Souvent, le traumatisme s'est entremêlé à leurs vies tel une plante invasive, vénéneuse. Ses ramifications se sont multipliées, entravant, chez les victimes d'abus sexuels dans l'enfance, confiance en soi, rapports aux autres, à la sexualité, à la parentalité. À la foi. Certains l'ont livré à leurs proches ou à la justice, d'autres l'ont enfoui, verrouillé, pour permettre à leur vie de se poursuivre, la moins fracassée possible. La douleur était pourtant toujours là, tapie dans le placard de la mémoire.

La clef pour le rouvrir, ce placard sombre, a pour de nombreuses personnes, victimes de violences sexuelles commises par des prêtres, été la médiatisation des scandales de pédophilie à travers le monde. Aux États-Unis, au Royaume-Uni, en Allemagne, au Chili, ou en France, la révélation répétée de ces actes a ravivé les mémoires. Autorisé des récits longtemps retenus. À Lyon, une association d'aide aux victimes, La Parole libérée, leur a parfois fourni l'étayage permettant de déposer ces récits douloureux. Et de se battre contre le silence de l'Église, pour la vérité et la justice.

Jean Marc V. (1) est l'une de ses victimes. Marseillais, il a 64 ans. C'était un enfant quand le prêtre de son diocèse abusait de lui par ses attouchements répétés. Cette blessure, il lui aura fallu près de 30 ans pour parvenir à l'évoquer avec sa famille. Et encore 15 pour demander que justice soit rendue : "Quand les affaires sont sorties, tout a rejailli en moi. J'ai ressenti une force, un besoin d'enfin demander des comptes", dit-il. Avec le soutien de La Parole libérée, en 2016, il dépose plainte auprès du procureur de la République. Ce dernier lui répond que "les faits révélés ou dénoncés constituent bien une infraction" mais que "le délai fixé par la loi pour les juger est dépassé." Les crimes sexuels sur mineurs étaient alors prescrits 20 ans après la majorité de la victime ; il est, en 2018, passé à 30 ans. Il n'y aura donc ni enquête, ni tribunal, ni sanction dans l'affaire de Jean-Marc. Chez cet homme déterminé, au fil des mois, un projet va alors mûrir : celui de retrouver "son" prêtre. "Je voulais avant ma mort et la sienne, lui transférer, par mes mots, ce fardeau que je porte à cause de lui."

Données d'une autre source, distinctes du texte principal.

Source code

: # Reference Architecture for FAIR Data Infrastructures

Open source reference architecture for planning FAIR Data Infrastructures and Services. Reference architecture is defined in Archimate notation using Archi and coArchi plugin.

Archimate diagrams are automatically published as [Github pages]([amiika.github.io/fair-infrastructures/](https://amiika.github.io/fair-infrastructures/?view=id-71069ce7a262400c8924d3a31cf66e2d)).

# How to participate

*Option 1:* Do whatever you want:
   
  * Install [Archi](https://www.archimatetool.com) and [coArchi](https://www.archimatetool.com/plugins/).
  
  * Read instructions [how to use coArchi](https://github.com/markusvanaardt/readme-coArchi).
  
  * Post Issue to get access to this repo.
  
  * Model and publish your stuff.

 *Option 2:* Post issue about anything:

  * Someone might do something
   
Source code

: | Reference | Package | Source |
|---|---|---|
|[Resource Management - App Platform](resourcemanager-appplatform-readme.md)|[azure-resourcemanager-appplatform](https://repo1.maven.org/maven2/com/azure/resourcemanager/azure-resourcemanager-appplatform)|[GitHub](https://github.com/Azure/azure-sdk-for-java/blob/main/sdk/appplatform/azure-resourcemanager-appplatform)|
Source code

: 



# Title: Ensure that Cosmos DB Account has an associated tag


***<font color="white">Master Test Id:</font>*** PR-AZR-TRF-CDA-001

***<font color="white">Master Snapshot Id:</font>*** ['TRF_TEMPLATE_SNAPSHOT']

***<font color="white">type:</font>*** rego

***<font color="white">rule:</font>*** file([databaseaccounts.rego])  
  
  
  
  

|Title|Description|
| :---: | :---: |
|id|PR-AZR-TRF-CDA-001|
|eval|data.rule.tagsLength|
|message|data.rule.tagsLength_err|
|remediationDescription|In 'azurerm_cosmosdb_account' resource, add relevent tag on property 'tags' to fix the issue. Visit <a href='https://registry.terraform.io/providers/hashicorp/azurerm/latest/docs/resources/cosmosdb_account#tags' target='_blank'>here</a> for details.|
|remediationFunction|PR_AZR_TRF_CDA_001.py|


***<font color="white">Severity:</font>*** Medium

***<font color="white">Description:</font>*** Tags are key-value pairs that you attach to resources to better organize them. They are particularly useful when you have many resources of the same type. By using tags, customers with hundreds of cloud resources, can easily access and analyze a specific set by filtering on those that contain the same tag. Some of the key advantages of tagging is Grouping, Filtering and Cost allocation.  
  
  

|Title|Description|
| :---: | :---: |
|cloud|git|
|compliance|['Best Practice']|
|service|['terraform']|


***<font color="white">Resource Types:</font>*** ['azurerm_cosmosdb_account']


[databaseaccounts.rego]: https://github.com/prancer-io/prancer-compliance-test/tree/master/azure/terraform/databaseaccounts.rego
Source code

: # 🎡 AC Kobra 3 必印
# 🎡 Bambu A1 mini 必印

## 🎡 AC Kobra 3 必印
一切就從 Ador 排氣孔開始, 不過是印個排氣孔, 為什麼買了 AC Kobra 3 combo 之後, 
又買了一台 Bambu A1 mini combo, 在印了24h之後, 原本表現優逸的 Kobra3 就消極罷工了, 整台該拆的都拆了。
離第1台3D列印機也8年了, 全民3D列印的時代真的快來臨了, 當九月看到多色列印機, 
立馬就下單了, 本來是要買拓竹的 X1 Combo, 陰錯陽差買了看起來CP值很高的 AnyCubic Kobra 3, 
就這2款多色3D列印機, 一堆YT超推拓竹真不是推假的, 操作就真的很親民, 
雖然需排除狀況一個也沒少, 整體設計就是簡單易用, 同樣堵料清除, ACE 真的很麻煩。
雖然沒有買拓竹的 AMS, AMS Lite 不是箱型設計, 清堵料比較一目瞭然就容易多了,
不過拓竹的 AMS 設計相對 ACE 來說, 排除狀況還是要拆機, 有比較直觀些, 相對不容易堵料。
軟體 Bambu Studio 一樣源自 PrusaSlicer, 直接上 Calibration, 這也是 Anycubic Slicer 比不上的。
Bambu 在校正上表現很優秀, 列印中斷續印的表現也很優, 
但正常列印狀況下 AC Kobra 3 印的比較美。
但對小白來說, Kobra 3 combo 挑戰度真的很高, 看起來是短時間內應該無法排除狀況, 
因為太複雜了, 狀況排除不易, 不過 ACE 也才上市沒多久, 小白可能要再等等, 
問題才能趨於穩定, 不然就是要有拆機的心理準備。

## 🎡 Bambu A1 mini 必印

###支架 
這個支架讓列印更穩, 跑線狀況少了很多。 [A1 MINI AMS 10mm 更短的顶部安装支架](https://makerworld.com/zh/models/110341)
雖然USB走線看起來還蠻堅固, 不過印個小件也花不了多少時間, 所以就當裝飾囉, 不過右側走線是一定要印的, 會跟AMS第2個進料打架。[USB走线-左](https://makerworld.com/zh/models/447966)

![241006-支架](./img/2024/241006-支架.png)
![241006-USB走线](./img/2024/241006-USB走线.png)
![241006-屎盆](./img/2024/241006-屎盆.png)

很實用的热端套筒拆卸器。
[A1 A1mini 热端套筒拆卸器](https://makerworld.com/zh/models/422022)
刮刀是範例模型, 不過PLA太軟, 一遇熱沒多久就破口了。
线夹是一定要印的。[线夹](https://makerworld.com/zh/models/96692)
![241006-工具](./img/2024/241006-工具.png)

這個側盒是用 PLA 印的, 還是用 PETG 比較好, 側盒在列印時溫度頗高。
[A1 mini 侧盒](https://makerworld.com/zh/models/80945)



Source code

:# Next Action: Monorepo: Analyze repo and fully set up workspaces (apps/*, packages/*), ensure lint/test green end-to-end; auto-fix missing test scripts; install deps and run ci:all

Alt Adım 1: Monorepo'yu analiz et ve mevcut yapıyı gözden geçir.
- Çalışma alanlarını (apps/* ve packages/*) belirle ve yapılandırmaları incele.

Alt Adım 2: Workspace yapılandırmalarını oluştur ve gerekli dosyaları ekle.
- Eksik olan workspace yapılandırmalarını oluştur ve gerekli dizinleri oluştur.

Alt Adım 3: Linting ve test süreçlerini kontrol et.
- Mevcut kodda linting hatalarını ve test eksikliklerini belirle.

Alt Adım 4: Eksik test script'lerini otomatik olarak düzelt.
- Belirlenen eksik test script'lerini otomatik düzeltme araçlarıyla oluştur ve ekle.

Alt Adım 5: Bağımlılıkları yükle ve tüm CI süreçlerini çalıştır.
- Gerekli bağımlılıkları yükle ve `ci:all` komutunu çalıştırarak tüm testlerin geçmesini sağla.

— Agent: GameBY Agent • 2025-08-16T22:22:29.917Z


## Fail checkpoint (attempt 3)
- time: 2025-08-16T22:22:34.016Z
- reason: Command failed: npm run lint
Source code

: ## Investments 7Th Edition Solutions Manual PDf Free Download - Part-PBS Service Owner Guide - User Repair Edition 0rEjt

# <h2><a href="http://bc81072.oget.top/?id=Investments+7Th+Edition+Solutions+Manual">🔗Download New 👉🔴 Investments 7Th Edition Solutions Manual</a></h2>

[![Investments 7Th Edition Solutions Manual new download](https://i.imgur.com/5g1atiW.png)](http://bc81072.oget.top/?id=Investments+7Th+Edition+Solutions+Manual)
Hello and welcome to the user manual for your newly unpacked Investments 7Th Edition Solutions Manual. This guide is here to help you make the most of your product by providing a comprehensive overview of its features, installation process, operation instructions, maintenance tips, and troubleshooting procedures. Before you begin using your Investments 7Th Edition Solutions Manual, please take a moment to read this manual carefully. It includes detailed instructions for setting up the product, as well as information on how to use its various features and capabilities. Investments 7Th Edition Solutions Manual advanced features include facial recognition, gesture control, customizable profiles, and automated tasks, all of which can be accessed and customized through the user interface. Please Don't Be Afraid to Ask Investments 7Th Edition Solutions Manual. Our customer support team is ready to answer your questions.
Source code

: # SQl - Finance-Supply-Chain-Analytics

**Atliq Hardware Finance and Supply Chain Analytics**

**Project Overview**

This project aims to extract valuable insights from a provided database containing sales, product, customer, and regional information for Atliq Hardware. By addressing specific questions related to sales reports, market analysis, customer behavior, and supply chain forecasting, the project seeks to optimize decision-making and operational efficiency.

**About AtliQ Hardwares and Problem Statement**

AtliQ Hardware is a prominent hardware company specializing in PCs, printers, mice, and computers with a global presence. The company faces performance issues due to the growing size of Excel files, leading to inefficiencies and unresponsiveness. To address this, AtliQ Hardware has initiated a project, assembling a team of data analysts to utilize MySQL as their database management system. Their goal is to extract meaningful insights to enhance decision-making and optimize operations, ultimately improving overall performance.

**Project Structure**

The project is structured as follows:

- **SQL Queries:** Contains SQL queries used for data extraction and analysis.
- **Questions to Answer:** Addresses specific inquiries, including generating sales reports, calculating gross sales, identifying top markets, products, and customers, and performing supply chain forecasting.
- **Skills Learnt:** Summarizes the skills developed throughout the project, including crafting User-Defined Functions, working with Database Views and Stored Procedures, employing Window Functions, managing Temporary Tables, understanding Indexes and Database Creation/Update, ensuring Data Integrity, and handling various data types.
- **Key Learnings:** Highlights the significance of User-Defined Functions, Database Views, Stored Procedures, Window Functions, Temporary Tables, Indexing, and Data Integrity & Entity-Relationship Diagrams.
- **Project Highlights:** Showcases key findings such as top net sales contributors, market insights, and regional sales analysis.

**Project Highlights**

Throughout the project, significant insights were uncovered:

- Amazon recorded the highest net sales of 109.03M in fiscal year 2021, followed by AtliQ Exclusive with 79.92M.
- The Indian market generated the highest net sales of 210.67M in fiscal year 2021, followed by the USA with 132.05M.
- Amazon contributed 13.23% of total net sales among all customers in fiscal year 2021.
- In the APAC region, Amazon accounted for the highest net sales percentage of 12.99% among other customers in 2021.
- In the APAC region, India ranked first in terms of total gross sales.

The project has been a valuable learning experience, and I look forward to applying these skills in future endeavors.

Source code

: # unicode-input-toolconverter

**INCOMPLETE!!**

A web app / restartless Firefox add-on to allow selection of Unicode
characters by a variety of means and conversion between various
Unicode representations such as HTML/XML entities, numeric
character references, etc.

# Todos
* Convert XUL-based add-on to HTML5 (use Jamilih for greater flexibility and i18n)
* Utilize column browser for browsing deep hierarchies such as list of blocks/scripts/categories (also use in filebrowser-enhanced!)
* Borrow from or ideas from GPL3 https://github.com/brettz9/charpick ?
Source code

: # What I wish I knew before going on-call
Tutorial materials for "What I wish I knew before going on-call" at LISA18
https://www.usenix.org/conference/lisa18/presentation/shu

Ses recherches, sur Internet, venaient d'aboutir lorsque nous l'avons rencontré, fin septembre. Alors qu'à Lourdes se referme la Conférence des évêques, autour du fléau de la pédophilie, nous l'avons accompagné pour ce face-à-face intense, qu'il voulait voir raconté. Un moment craint, et espéré, une vie durant.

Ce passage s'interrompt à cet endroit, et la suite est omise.